__Requirement__
Go to the line containing "(dutch news website)" in the records below and print it and every following line exactly, on through the line containing "This phpBB extension", then stop.

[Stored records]
------------------------------------------------

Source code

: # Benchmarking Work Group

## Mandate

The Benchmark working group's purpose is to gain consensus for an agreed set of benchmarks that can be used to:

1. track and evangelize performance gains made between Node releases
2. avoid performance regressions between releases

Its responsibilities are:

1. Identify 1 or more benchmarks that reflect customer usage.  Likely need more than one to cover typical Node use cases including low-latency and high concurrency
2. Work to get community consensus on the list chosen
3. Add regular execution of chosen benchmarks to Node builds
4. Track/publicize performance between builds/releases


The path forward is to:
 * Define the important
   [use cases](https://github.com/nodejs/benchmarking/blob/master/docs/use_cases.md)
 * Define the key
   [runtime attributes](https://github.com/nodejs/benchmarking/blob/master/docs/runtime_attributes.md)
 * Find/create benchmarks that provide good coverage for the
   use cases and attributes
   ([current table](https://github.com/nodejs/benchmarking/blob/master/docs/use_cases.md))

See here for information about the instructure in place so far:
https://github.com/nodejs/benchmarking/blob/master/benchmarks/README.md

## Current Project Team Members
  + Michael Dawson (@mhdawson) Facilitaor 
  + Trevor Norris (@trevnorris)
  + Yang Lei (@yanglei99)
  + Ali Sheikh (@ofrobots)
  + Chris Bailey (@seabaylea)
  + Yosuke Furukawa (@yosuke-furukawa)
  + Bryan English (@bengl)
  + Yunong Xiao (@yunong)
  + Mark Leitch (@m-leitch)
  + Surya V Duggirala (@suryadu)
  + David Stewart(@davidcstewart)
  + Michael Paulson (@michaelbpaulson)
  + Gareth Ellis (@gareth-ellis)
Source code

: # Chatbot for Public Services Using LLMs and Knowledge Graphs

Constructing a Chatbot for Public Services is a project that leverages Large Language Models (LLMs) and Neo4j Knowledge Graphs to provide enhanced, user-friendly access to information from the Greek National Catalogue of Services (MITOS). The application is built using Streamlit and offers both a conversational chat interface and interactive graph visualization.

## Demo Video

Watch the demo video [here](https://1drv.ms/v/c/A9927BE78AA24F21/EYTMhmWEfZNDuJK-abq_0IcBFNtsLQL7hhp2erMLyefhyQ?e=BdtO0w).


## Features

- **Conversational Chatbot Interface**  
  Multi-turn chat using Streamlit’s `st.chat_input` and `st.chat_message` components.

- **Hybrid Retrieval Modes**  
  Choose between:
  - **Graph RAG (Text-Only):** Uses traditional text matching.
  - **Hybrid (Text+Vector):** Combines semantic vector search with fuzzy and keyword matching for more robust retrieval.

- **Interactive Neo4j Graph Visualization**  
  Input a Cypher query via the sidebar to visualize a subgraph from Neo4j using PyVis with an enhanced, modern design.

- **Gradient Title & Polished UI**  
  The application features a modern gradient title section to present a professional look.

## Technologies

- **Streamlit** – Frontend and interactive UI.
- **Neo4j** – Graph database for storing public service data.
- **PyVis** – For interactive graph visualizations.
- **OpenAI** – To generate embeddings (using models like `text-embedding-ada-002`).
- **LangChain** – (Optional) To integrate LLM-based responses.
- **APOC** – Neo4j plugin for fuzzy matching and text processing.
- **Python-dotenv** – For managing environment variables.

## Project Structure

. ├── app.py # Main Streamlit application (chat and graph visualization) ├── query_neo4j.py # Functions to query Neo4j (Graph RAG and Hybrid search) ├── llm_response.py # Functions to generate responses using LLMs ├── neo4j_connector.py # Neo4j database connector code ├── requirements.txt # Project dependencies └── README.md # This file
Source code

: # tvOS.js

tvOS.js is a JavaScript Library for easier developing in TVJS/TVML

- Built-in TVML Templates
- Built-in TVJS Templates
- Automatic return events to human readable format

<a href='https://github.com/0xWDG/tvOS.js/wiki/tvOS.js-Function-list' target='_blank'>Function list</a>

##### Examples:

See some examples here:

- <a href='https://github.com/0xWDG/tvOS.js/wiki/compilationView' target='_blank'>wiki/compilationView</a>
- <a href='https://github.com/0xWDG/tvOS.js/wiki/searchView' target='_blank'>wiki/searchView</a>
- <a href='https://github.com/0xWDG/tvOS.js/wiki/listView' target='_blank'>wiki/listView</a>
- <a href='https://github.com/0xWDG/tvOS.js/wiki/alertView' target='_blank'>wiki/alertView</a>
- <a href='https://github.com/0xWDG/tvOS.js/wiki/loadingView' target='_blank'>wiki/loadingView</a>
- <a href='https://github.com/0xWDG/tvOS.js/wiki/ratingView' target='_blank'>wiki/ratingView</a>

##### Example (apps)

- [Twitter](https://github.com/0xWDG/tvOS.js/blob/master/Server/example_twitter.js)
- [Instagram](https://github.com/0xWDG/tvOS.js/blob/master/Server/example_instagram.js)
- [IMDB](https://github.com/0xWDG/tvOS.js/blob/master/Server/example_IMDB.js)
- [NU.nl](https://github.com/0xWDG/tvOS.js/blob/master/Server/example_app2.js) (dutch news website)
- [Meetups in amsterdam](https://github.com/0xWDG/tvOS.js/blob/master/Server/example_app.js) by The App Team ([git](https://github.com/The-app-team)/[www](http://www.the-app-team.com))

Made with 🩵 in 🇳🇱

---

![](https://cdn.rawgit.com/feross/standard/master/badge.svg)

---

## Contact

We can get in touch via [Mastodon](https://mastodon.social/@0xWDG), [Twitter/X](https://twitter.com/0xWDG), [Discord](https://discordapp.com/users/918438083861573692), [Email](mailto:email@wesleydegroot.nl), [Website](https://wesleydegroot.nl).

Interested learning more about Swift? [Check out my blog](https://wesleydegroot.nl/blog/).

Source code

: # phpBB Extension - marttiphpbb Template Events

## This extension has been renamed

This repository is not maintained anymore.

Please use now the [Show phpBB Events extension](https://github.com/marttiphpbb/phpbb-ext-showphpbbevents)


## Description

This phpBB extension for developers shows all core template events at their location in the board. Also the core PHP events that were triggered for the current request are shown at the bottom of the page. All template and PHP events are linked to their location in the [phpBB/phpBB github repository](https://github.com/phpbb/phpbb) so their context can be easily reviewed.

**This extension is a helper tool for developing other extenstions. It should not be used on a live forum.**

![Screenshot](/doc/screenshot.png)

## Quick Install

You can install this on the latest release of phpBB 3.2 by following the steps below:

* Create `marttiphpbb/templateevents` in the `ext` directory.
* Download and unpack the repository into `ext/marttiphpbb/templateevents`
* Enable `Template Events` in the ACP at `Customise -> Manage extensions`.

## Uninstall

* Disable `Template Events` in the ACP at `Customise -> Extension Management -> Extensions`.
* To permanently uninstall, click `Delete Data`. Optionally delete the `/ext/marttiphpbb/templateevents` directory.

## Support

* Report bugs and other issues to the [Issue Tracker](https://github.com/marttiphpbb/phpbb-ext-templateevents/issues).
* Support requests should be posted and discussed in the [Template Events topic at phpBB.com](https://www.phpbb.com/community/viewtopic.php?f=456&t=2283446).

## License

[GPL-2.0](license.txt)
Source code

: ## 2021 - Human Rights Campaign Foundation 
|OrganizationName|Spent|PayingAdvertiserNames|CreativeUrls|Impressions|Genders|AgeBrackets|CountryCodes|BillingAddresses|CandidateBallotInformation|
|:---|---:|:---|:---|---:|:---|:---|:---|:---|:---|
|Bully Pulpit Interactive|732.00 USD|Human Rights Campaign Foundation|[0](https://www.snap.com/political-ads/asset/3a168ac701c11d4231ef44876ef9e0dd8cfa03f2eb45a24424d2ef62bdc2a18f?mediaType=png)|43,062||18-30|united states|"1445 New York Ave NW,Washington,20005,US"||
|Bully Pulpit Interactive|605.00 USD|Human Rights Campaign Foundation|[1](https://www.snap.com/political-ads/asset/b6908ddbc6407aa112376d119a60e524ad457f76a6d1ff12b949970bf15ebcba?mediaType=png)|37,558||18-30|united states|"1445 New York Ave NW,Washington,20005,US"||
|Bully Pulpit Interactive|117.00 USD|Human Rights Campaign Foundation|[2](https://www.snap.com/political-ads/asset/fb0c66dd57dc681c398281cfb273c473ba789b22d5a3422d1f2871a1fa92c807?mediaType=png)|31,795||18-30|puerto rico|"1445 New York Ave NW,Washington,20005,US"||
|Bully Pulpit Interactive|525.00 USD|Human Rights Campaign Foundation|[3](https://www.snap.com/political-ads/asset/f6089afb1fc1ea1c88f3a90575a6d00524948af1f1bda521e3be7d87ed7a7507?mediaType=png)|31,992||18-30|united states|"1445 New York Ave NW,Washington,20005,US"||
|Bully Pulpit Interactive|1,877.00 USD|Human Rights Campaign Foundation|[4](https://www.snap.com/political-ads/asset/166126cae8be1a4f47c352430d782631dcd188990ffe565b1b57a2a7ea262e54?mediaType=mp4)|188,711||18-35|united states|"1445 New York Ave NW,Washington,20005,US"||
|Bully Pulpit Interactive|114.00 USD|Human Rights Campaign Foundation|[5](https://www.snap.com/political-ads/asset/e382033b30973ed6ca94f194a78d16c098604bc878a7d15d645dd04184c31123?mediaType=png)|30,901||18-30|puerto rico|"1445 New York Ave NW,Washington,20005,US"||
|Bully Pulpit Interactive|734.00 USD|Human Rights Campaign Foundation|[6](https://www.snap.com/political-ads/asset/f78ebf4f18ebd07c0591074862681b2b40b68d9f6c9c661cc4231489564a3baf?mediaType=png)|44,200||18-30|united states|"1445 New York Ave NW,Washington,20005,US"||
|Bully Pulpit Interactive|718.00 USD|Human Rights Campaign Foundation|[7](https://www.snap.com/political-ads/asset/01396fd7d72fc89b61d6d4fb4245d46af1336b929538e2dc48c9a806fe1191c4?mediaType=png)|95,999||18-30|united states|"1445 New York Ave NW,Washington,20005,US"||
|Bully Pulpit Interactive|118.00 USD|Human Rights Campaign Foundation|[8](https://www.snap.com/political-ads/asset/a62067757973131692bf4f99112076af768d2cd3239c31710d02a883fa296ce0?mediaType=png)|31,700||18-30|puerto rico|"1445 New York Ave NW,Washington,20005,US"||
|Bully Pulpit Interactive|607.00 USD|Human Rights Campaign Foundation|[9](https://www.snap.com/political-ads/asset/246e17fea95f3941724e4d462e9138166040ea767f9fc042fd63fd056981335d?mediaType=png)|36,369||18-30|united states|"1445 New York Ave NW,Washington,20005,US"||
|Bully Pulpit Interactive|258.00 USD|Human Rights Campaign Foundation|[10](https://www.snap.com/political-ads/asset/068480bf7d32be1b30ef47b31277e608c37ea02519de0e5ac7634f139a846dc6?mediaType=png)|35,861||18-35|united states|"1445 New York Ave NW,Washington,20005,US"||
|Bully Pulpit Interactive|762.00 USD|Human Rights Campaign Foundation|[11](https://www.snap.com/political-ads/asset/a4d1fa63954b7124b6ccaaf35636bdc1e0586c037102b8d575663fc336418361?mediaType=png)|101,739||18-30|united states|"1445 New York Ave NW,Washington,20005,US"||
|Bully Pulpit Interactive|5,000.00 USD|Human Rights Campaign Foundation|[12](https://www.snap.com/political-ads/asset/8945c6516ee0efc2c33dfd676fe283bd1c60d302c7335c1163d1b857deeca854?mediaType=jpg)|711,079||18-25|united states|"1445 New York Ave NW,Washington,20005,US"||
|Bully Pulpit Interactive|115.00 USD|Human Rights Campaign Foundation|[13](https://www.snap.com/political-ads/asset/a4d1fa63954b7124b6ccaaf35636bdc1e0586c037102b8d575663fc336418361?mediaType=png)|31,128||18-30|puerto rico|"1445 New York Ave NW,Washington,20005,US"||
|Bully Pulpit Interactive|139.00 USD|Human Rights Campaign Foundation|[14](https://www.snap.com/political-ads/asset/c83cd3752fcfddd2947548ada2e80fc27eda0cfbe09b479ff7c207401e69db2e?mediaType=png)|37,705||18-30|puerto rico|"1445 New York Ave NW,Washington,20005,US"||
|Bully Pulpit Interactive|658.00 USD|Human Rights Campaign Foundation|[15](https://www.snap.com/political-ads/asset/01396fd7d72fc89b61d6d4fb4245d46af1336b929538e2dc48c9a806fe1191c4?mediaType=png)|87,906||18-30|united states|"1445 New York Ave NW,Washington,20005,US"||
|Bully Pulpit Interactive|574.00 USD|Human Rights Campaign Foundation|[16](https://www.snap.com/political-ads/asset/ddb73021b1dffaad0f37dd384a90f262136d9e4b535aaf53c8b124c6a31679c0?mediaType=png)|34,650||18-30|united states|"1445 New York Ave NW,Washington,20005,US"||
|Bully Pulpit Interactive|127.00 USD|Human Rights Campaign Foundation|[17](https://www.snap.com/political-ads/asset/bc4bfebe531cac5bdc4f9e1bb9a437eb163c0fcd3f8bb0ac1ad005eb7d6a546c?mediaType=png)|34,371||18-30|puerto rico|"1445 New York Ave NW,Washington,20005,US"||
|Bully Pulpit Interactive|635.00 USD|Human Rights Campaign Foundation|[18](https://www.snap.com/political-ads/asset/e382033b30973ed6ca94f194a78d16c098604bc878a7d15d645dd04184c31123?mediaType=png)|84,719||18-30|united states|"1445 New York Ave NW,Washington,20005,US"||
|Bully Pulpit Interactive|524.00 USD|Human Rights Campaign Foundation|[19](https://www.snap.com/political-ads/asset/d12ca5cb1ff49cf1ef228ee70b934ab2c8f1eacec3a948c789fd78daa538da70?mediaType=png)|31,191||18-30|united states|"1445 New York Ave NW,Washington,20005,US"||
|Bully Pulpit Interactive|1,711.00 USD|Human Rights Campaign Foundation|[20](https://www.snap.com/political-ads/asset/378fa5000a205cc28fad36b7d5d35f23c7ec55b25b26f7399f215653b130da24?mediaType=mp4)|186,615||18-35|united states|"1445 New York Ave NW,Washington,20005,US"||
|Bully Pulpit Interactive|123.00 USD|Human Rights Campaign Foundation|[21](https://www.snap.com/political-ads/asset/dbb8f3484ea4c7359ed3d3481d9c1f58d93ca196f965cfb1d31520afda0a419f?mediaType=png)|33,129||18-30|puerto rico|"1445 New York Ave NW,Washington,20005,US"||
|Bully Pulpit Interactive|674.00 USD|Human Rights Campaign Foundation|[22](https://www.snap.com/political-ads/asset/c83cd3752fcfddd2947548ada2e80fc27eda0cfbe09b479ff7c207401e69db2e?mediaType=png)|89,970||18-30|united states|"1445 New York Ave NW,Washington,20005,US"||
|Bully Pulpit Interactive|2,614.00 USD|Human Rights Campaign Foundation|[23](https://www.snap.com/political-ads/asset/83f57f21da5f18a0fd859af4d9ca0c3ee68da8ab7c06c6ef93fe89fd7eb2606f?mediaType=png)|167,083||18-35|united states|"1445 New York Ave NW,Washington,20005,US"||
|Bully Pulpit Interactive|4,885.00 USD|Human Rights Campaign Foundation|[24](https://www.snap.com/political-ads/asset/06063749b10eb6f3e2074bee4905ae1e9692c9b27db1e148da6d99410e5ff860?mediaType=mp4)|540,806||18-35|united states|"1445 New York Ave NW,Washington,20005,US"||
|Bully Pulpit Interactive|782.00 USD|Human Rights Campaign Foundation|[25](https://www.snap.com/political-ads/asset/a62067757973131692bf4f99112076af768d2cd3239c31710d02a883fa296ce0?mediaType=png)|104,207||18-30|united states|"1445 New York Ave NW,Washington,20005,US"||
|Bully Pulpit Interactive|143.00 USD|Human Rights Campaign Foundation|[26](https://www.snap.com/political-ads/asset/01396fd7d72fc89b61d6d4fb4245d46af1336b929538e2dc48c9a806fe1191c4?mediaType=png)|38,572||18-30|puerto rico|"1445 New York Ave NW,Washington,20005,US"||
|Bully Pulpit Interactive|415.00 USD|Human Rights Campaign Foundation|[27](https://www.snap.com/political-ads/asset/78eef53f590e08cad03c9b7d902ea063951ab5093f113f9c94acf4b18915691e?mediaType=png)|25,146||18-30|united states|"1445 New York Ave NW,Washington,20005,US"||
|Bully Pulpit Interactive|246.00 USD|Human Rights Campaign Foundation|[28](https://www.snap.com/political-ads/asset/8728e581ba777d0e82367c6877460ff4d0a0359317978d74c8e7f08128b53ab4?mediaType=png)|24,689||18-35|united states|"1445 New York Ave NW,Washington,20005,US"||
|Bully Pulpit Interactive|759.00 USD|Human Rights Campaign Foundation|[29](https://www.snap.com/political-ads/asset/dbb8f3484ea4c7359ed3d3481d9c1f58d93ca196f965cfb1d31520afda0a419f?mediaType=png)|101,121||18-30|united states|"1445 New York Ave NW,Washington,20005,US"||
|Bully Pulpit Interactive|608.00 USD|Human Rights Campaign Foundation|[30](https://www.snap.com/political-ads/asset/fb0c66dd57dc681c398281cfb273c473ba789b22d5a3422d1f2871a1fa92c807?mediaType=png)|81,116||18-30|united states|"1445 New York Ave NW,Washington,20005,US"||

------------------------------------------------

__Response to this exercise__
- [NU.nl](https://github.com/0xWDG/tvOS.js/blob/master/Server/example_app2.js) (dutch news website)
- [Meetups in amsterdam](https://github.com/0xWDG/tvOS.js/blob/master/Server/example_app.js) by The App Team ([git](https://github.com/The-app-team)/[www](http://www.the-app-team.com))

Made with 🩵 in 🇳🇱

---

![](https://cdn.rawgit.com/feross/standard/master/badge.svg)

---

## Contact

We can get in touch via [Mastodon](https://mastodon.social/@0xWDG), [Twitter/X](https://twitter.com/0xWDG), [Discord](https://discordapp.com/users/918438083861573692), [Email](mailto:email@wesleydegroot.nl), [Website](https://wesleydegroot.nl).

Interested learning more about Swift? [Check out my blog](https://wesleydegroot.nl/blog/).

Source code

: # phpBB Extension - marttiphpbb Template Events

## This extension has been renamed

This repository is not maintained anymore.

Please use now the [Show phpBB Events extension](https://github.com/marttiphpbb/phpbb-ext-showphpbbevents)


## Description

This phpBB extension for developers shows all core template events at their location in the board. Also the core PHP events that were triggered for the current request are shown at the bottom of the page. All template and PHP events are linked to their location in the [phpBB/phpBB github repository](https://github.com/phpbb/phpbb) so their context can be easily reviewed.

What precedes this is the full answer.